Renewal data collection. VAs can contact clients or their representatives to collect updated revenue figures, loss run requests, and supplemental questionnaire responses well ahead of renewal deadlines, preventing last-minute scrambles.

Carrier submission tracking. Tech E&O often requires submissions to multiple carriers for competitive quotes. VAs track the status of each submission, follow up with underwriters, and maintain a log that producers can check at a glance.

Documentation and file management. Policy documents, endorsements, coverage confirmation letters, and client correspondence all need to be filed and accessible. VAs maintain organized digital files and ensure that documentation meets agency management system standards.

Managing Confidentiality in a Tech-Savvy Niche

Tech E&O clients are often sophisticated buyers who scrutinize vendor operations—including the vendors their insurance agency uses for support. Agencies sometimes hesitate to use VAs out of concern about data handling.

In practice, this concern is manageable. VAs working through professional services providers operate under confidentiality agreements and can be restricted to specific systems and data sets via role-based access controls. The same data governance practices that agencies apply to interns and temporary staff apply equally to VAs.

The National Association of Professional Insurance Agents has noted that technology adoption—including delegation of administrative tasks—is one of the key levers independent agencies have for competing with larger brokers. VAs represent a cost-effective version of that technology adoption.

For tech E&O agencies looking to expand capacity without adding licensed headcount, Stealth Agents offers virtual assistants with experience in insurance agency operations. Their team can be onboarded to your agency management system and workflows with a structured two to three week ramp.

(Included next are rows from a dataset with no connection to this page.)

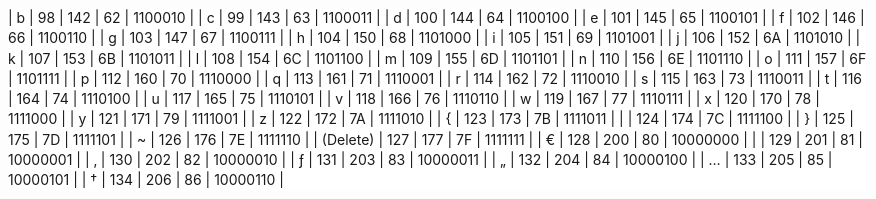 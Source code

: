 | b                                  | 98  | 142 | 62  | 1100010  |
| c                                  | 99  | 143 | 63  | 1100011  |
| d                                  | 100 | 144 | 64  | 1100100  |
| e                                  | 101 | 145 | 65  | 1100101  |
| f                                  | 102 | 146 | 66  | 1100110  |
| g                                  | 103 | 147 | 67  | 1100111  |
| h                                  | 104 | 150 | 68  | 1101000  |
| i                                  | 105 | 151 | 69  | 1101001  |
| j                                  | 106 | 152 | 6A  | 1101010  |
| k                                  | 107 | 153 | 6B  | 1101011  |
| l                                  | 108 | 154 | 6C  | 1101100  |
| m                                  | 109 | 155 | 6D  | 1101101  |
| n                                  | 110 | 156 | 6E  | 1101110  |
| o                                  | 111 | 157 | 6F  | 1101111  |
| p                                  | 112 | 160 | 70  | 1110000  |
| q                                  | 113 | 161 | 71  | 1110001  |
| r                                  | 114 | 162 | 72  | 1110010  |
| s                                  | 115 | 163 | 73  | 1110011  |
| t                                  | 116 | 164 | 74  | 1110100  |
| u                                  | 117 | 165 | 75  | 1110101  |
| v                                  | 118 | 166 | 76  | 1110110  |
| w                                  | 119 | 167 | 77  | 1110111  |
| x                                  | 120 | 170 | 78  | 1111000  |
| y                                  | 121 | 171 | 79  | 1111001  |
| z                                  | 122 | 172 | 7A  | 1111010  |
| {                                  | 123 | 173 | 7B  | 1111011  |
|                                    | 124 | 174 | 7C  | 1111100  |
| }                                  | 125 | 175 | 7D  | 1111101  |
| ~                                  | 126 | 176 | 7E  | 1111110  |
| (Delete)                           | 127 | 177 | 7F  | 1111111  |
| €                                  | 128 | 200 | 80  | 10000000 |
|                                    | 129 | 201 | 81  | 10000001 |
| ‚                                  | 130 | 202 | 82  | 10000010 |
| ƒ                                  | 131 | 203 | 83  | 10000011 |
| „                                  | 132 | 204 | 84  | 10000100 |
| …                                  | 133 | 205 | 85  | 10000101 |
| †                                  | 134 | 206 | 86  | 10000110 |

Scale Without Proportional Cost Increases

A tech E&O agency placing 300 policies annually spends significant hours per policy on pre-bind administration. At two to three hours of administrative work per policy cycle—application intake, renewal prep, submission tracking, documentation—that's 600 to 900 hours of work per year that doesn't require a licensed producer.

A full-time VA at current managed provider rates costs roughly $22,000 to $30,000 per year, all-in. That's a fraction of what a licensed account manager costs, and it frees that account manager to handle what only they can do: client advice, coverage analysis, and relationship management.

The economics favor VA adoption clearly. The main barrier is operational—building the SOPs and documentation needed to delegate effectively. Agencies that invest in that infrastructure once are rewarded with scalable capacity for years.


Sources

  • U.S. Bureau of Labor Statistics. Occupational Employment and Wage Statistics: Information Technology Sector. BLS, 2024.
  • National Association of Professional Insurance Agents. Independent Agency Operations Technology Survey. PIA National, 2023.
  • Betterley Risk Consultants. Technology E&O/Cyber Liability Market Survey. Betterley Report, 2024.